As Christians, we like to spend a lot of time talking about what will happen to us when we die and Jesus returns. But when it comes to what happens to those who don’t believe in Jesus, things can get uncomfortable pretty quickly. Let’s talk about why.
The Bible says that those who trust in Christ will spend eternity in His presence in the new heaven and new earth. But for those who are not found in Christ at the time of their death, the Bible says that God’s condemnation remains upon them. Because of this, they will be judged according to their deeds done on earth, and will experience their judgement in a place referred to as hell in the New Testament.

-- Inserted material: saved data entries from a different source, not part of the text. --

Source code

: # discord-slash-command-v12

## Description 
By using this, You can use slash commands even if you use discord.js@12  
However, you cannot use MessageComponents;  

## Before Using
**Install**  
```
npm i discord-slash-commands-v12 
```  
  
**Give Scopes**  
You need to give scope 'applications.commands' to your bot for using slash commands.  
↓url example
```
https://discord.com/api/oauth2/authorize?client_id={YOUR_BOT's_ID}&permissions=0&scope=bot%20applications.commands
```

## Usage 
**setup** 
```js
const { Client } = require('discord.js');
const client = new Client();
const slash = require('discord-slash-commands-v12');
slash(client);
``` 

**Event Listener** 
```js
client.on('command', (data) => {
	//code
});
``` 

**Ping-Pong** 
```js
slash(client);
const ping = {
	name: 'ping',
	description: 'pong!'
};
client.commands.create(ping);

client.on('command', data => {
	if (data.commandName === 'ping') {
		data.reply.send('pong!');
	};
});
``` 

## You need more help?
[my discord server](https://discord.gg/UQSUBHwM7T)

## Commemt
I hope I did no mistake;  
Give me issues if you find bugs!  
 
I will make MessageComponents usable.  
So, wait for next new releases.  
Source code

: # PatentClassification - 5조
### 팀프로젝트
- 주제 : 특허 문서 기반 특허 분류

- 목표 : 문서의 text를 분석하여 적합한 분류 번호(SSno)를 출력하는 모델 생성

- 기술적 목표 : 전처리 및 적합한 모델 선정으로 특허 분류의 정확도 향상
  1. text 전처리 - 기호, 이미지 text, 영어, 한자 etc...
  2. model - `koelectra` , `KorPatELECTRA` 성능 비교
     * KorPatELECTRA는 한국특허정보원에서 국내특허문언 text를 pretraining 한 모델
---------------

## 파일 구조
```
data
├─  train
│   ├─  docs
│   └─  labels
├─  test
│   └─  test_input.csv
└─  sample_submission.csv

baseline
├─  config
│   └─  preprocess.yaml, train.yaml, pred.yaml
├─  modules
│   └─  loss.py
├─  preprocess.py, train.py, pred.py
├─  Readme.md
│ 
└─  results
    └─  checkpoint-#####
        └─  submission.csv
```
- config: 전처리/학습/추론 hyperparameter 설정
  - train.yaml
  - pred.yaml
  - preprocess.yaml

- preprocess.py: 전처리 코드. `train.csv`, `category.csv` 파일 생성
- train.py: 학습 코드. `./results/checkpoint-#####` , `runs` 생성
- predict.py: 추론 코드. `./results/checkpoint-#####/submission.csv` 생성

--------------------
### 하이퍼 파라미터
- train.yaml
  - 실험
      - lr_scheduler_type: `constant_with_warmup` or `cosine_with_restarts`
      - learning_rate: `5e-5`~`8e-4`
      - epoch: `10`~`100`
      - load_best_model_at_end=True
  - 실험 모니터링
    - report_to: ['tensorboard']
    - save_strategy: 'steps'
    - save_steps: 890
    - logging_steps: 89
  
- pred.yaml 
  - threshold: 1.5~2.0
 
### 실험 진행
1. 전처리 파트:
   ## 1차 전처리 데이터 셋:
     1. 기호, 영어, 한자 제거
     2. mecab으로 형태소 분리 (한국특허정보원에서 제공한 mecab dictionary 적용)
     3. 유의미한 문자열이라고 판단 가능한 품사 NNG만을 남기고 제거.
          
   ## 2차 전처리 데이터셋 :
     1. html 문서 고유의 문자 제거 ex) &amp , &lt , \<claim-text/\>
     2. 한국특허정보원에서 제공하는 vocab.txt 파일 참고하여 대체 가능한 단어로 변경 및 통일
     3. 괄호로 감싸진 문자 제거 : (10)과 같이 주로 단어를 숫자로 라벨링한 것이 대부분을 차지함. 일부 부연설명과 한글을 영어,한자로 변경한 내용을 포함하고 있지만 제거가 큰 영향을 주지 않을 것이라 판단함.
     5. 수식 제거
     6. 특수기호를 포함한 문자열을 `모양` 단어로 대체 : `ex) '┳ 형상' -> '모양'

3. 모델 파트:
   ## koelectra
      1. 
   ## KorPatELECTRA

Jesus spoke a great deal about hell, using extremely visceral language. He spoke of it first as a place that was created for the devil and his angels (Matt 25:41, 46). It is first and foremost the place of their punishment. But it is also a place of weeping and gnashing of teeth, of suffering and fire (Luke 13:28; Mark 9:48). The rest of the New Testament continues in this vein culminating in Revelation’s description of it as the lake of fire and the second death (Rev. 19:10; 20:10, 14, 15), or the fulfillment of the judgment of death that God promised in the garden.
The punishment that awaits unbelievers in hell is an eternal, never-ending suffering that comes from sins committed against an infinite God.
You can see why this is so uncomfortable for so many people. It’s a hard teaching of Scripture, one we’re tempted to downplay or hold at arm’s length. We don’t want to be seen as fear mongers, acting as arbiters of who is inside and outside the kingdom of God.
But if we do that, what happens? Ultimately we risk creating a counterfeit gospel, one that ultimately diminishes the need to share the gospel message, and reveals us to be unloving toward all who are far from Christ.
Properly understood, the nature of hell should serve as a personal motivator for the mission we have been given, which is to make disciples of all nations. This doesn’t mean we lead with a turn-or-burn type message. Instead, it means that we embrace a sense of urgency about the task at hand, taking every opportunity God gives to share Christ.